Oxygen can be separated from air with the use of electrically driven oxygen separation devices. Such devices employ a membrane element having an electrolyte such as yttria stabilized zirconia that is sandwiched between a cathode electrode and an anode electrode and current collectors situated at the outer surfaces of the electrodes for applying an electric potential across the electrodes and therefore, the electrolyte. When the membrane is heated to a temperature at which oxygen ion transport can occur and the electric potential is applied to the electrodes, air contacting the cathode electrode will ionize into oxygen ions and will be transported to the anode electrode. At the anode electrode, the oxygen ions will recombine into oxygen molecules that can be collected to produce an oxygen product. Such devices have particular use for industrial applications in which ultra-high purity oxygen is required.
Although there are many forms of such devices, typically the membrane element has a layered structure employing electrolyte, electrode and current collector layers in the form of a flat plate or tube. Additionally, the membrane elements are connected by means of a manifold to collect the oxygen separated by the use of the membrane elements. The assembly can be housed within an electrically heated enclosure to heat the membranes to their operational temperature. The air is supplied to the enclosure to contact the membrane elements. For example, where tubular forms of the membrane elements are used, the tubes can be connected to a manifold and the air introduced into the heated enclosure by means of a blower or the like contact the outer surface of tubes.
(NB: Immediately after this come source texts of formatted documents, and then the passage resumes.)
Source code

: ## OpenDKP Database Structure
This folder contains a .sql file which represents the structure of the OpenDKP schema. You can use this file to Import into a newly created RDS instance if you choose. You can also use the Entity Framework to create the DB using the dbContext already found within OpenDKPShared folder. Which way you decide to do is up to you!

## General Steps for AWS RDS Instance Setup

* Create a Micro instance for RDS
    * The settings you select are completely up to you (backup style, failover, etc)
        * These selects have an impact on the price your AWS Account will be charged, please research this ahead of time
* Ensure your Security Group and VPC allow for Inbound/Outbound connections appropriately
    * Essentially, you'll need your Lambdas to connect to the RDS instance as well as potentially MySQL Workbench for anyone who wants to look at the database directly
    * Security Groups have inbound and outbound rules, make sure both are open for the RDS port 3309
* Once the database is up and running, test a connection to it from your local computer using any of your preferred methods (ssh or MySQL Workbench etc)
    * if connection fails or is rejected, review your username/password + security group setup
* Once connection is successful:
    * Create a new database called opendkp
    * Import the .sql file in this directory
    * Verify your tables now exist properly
The separated oxygen will collect within the tubes and will be discharged from the heated enclosure through an outlet conduit connected to the manifold.
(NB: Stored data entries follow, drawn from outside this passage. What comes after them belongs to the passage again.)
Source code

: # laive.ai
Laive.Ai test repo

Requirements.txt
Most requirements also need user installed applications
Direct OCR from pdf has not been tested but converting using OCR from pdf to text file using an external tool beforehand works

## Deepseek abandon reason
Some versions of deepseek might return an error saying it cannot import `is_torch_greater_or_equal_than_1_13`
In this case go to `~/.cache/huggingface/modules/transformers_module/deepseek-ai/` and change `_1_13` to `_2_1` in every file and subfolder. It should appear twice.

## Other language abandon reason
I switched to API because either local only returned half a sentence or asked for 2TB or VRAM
As indicated above, electrically driven oxygen separation devices have particular application where the supply of ultra-high purity oxygen is required. Potential applications include use in combustion analyzers to perform elemental analysis, use a process gas in micro-electronics fabrication, and use a purge gas in laser cutting. In such applications, the oxygen requirement will vary and when the facility is closed, there will be no requirement for the oxygen. However, it is very expensive to design such a separation device with varying oxygen flow rates that meet oxygen demand for broad customer applications. In fact, in most cases, the user will require higher oxygen flow rates for short periods of time, for example, five to eight hours. Although such oxygen separation devices can be designed to supply the oxygen at varying oxygen flow rates, the oxygen separator will be very expensive and in most cases under utilized. It is far more practical to design the oxygen separation device with a fixed oxygen flow rate for example, 0.5, 1.0, 1.5 or 2.0 standard liters per minute that operates continuously, seven days a week. Such a design will increase the utilization of the oxygen separation device while maintaining fabrication costs at a more practical lower level.
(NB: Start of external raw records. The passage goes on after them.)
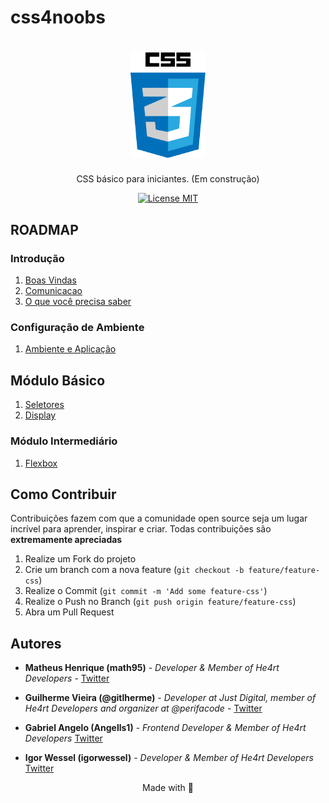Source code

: # css4noobs

<h1 align="center">
  <img src="./img/logo-css.png" alt="php" width="120">
</h1>

<p align="center">CSS básico para iniciantes. (Em construção)</p>

<p align="center">
  <a href="https://opensource.org/licenses/MIT">
    <img src="https://img.shields.io/badge/License-MIT-blue.svg" alt="License MIT">
  </a>
</p>

## ROADMAP

### Introdução
 
1. [Boas Vindas](/Introducao/boas_vindas.md)
2. [Comunicacao](/Introducao/comunicacao.md)
3. [O que você precisa saber](/Introducao/o_que_voce_precisa_saber.md)

### Configuração de Ambiente
1. [Ambiente e Aplicação](/Ambiente/plugins.md)

## Módulo Básico
1. [Seletores](/Modulo-Basico/1-Seletores.md)
2. [Display](/Modulo-Basico/2-Display.md)

### Módulo Intermediário
1. [Flexbox](/Modulo-Intermediario/flexbox.md)

## Como Contribuir

Contribuições fazem com que a comunidade open source seja um lugar incrível para aprender, inspirar e criar. Todas contribuições
são **extremamente apreciadas**

1. Realize um Fork do projeto
2. Crie um branch com a nova feature (`git checkout -b feature/feature-css`)
3. Realize o Commit (`git commit -m 'Add some feature-css'`)
4. Realize o Push no Branch (`git push origin feature/feature-css`)
5. Abra um Pull Request

## Autores

- **Matheus Henrique (math95)** - _Developer & Member of He4rt Developers_ - [Twitter](https://twitter.com/math__95)

- **Guilherme Vieira (@gitlherme)** - _Developer at Just Digital, member of He4rt Developers and organizer at @perifacode_ - [Twitter](https://twitter.com/gitlherme)

- **Gabriel Angelo (Angells1)** - _Frontend Developer & Member of He4rt Developers_ [Twitter](https://twitter.com/edea_dinsid)

- **Igor Wessel (igorwessel)** - _Developer & Member of He4rt Developers_ [Twitter](https://twitter.com/igor_wessel)

<p align="center">Made with 💜</p>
The problem with designing an oxygen separation device with a fixed low output, as has been described above, is that sufficient oxygen back up volume must also be supplied so that customer can withdraw oxygen at a high flow rate (greater than generation rate) during times of peak utilization of the device. However, oxygen storage is a challenging proposition due to the fact that operating pressure of an oxygen separation device is typically very low. To provide significant oxygen back up volume, the oxygen therefore needs to be compressed for storage in a small vessel or by provision of an additional large surge tank. Both these options have inherent disadvantages. For example, the cost of an oxygen compressor can be much higher than the oxygen separation device itself and is commercially prohibitive given the alternative of supplying the oxygen from gas cylinders. Surge tanks are less expensive compared to compressors but it takes valuable space which is of prime importance in laboratories. Moreover, in order to provide sufficient back up volume in a surge tank, the oxygen must be stored at very high pressures, for example above 500 psig. However, operating tubular membrane elements at high pressure increases tube hoop stresses within such elements leading to possible failure. Also, electrode oxidation and current collector densification can become severe at such very high pressures.
As will be discussed, the present invention provides an oxygen supply method and apparatus that employs an electrically driven oxygen separation device in a more practical and efficient manner than that contemplated in the prior art outlined above.